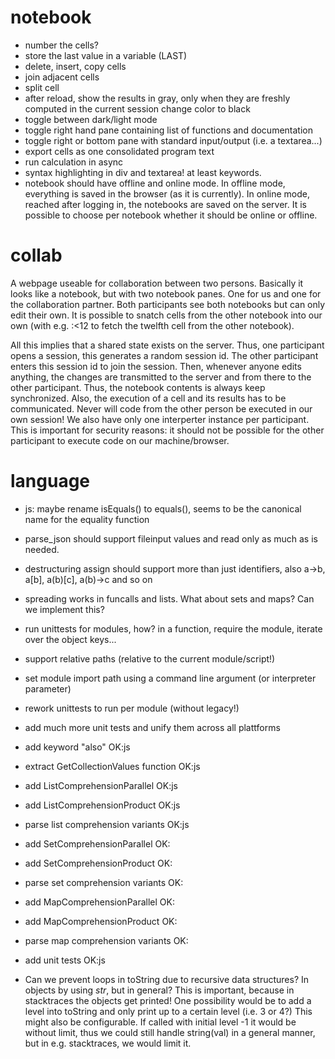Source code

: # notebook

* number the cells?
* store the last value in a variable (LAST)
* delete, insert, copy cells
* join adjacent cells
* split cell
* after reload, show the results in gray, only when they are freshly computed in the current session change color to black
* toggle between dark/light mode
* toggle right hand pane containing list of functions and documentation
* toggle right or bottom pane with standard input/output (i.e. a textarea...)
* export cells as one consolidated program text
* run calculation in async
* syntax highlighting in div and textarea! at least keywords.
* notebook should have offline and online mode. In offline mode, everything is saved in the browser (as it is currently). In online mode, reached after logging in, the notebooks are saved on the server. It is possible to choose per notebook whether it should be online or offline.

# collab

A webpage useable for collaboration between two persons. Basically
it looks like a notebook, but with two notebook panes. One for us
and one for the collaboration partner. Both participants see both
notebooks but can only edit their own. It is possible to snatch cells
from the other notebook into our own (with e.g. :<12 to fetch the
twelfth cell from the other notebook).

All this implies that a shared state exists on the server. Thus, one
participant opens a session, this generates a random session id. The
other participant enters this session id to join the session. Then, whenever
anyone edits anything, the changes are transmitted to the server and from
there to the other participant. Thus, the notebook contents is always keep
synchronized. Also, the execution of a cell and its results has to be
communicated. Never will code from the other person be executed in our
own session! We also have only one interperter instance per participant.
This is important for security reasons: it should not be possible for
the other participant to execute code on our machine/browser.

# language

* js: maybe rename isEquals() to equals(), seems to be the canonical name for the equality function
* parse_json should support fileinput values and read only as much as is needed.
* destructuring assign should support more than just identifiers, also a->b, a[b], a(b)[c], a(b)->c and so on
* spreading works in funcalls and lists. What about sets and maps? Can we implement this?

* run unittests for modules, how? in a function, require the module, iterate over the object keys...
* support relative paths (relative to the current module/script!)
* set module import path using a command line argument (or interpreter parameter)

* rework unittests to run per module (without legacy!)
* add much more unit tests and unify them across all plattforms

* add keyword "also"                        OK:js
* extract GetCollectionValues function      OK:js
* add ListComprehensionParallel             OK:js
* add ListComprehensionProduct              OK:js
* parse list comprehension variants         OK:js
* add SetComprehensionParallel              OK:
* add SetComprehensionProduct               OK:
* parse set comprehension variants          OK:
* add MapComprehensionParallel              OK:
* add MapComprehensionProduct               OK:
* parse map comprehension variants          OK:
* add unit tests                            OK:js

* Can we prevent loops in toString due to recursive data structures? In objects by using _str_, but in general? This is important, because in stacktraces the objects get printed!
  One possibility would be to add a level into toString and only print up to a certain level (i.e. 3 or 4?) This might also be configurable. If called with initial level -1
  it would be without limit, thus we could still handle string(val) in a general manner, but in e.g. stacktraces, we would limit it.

__________

§ YOUR ASSIGNMENT:
In the entries above, the lines from the one bearing "own session! We" up to and including the one bearing "(or interpreter parameter)" should be transcribed exactly; no other line is wanted.

§ RESULT FOR THIS TASK:
own session! We also have only one interperter instance per participant.
This is important for security reasons: it should not be possible for
the other participant to execute code on our machine/browser.

# language

* js: maybe rename isEquals() to equals(), seems to be the canonical name for the equality function
* parse_json should support fileinput values and read only as much as is needed.
* destructuring assign should support more than just identifiers, also a->b, a[b], a(b)[c], a(b)->c and so on
* spreading works in funcalls and lists. What about sets and maps? Can we implement this?

* run unittests for modules, how? in a function, require the module, iterate over the object keys...
* support relative paths (relative to the current module/script!)
* set module import path using a command line argument (or interpreter parameter)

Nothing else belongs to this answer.